═══ Extracted entries

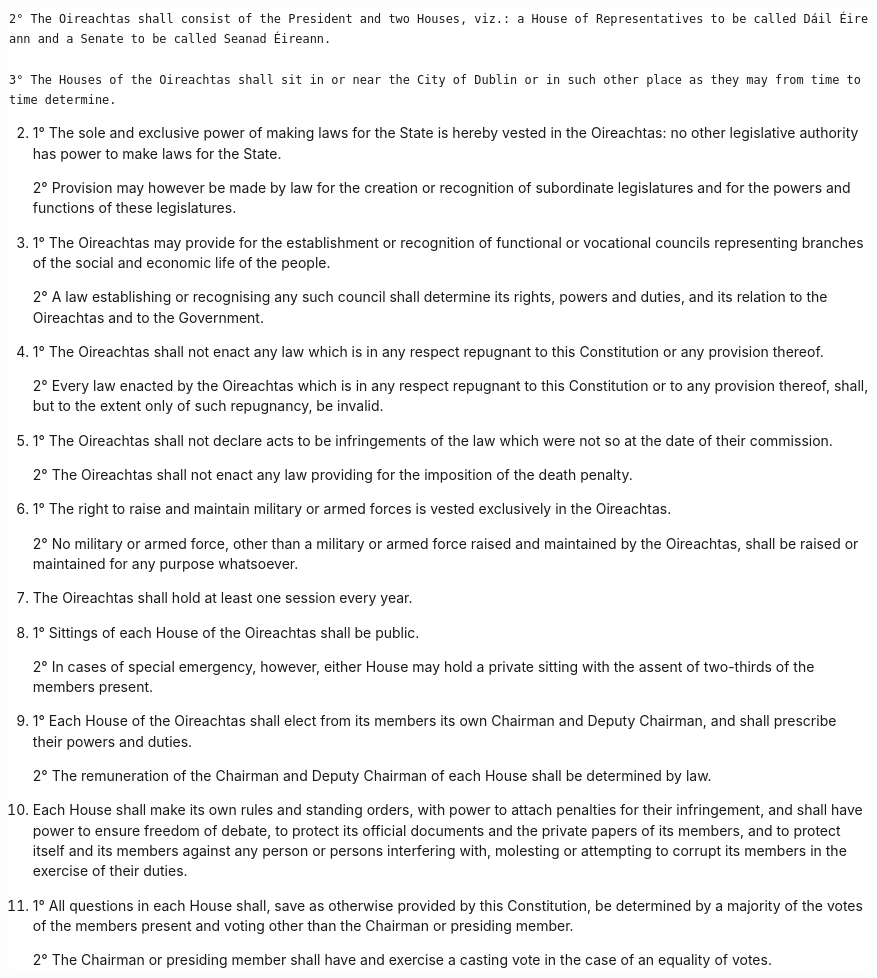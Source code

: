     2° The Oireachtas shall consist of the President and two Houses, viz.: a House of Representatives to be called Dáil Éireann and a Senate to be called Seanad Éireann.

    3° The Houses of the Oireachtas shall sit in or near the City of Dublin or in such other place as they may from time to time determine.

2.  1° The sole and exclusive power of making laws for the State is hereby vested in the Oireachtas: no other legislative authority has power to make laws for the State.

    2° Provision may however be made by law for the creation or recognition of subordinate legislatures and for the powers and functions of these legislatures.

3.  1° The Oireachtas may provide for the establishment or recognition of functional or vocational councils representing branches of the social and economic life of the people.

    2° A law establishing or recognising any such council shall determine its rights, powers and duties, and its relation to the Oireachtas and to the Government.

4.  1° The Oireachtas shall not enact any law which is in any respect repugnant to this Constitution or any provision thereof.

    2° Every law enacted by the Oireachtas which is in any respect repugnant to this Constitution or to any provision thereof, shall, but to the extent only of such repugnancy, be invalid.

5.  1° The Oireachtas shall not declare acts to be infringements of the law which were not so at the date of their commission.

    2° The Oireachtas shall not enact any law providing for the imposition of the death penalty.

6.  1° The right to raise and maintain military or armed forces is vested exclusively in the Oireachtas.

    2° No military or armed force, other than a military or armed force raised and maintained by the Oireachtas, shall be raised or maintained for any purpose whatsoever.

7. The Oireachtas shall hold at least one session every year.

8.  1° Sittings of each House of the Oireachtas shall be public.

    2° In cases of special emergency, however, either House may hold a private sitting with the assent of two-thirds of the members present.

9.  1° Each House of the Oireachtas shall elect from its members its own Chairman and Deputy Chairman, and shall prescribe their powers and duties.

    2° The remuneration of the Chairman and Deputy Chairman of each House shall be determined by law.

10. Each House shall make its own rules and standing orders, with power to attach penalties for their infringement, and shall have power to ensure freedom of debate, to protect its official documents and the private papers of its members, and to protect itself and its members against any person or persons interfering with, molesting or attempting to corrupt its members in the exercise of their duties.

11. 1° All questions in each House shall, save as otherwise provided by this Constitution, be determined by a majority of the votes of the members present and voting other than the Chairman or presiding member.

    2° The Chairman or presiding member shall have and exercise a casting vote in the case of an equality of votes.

══════

- **Exercise details**: The entries above need to be printed again exactly; please exclude all pictures.

- **Task result**:
Source code

:     2° The Oireachtas shall consist of the President and two Houses, viz.: a House of Representatives to be called Dáil Éireann and a Senate to be called Seanad Éireann.

    3° The Houses of the Oireachtas shall sit in or near the City of Dublin or in such other place as they may from time to time determine.

2.  1° The sole and exclusive power of making laws for the State is hereby vested in the Oireachtas: no other legislative authority has power to make laws for the State.

    2° Provision may however be made by law for the creation or recognition of subordinate legislatures and for the powers and functions of these legislatures.

3.  1° The Oireachtas may provide for the establishment or recognition of functional or vocational councils representing branches of the social and economic life of the people.

    2° A law establishing or recognising any such council shall determine its rights, powers and duties, and its relation to the Oireachtas and to the Government.

4.  1° The Oireachtas shall not enact any law which is in any respect repugnant to this Constitution or any provision thereof.

    2° Every law enacted by the Oireachtas which is in any respect repugnant to this Constitution or to any provision thereof, shall, but to the extent only of such repugnancy, be invalid.

5.  1° The Oireachtas shall not declare acts to be infringements of the law which were not so at the date of their commission.

    2° The Oireachtas shall not enact any law providing for the imposition of the death penalty.

6.  1° The right to raise and maintain military or armed forces is vested exclusively in the Oireachtas.

    2° No military or armed force, other than a military or armed force raised and maintained by the Oireachtas, shall be raised or maintained for any purpose whatsoever.

7. The Oireachtas shall hold at least one session every year.

8.  1° Sittings of each House of the Oireachtas shall be public.

    2° In cases of special emergency, however, either House may hold a private sitting with the assent of two-thirds of the members present.

9.  1° Each House of the Oireachtas shall elect from its members its own Chairman and Deputy Chairman, and shall prescribe their powers and duties.

    2° The remuneration of the Chairman and Deputy Chairman of each House shall be determined by law.

10. Each House shall make its own rules and standing orders, with power to attach penalties for their infringement, and shall have power to ensure freedom of debate, to protect its official documents and the private papers of its members, and to protect itself and its members against any person or persons interfering with, molesting or attempting to corrupt its members in the exercise of their duties.

11. 1° All questions in each House shall, save as otherwise provided by this Constitution, be determined by a majority of the votes of the members present and voting other than the Chairman or presiding member.

    2° The Chairman or presiding member shall have and exercise a casting vote in the case of an equality of votes.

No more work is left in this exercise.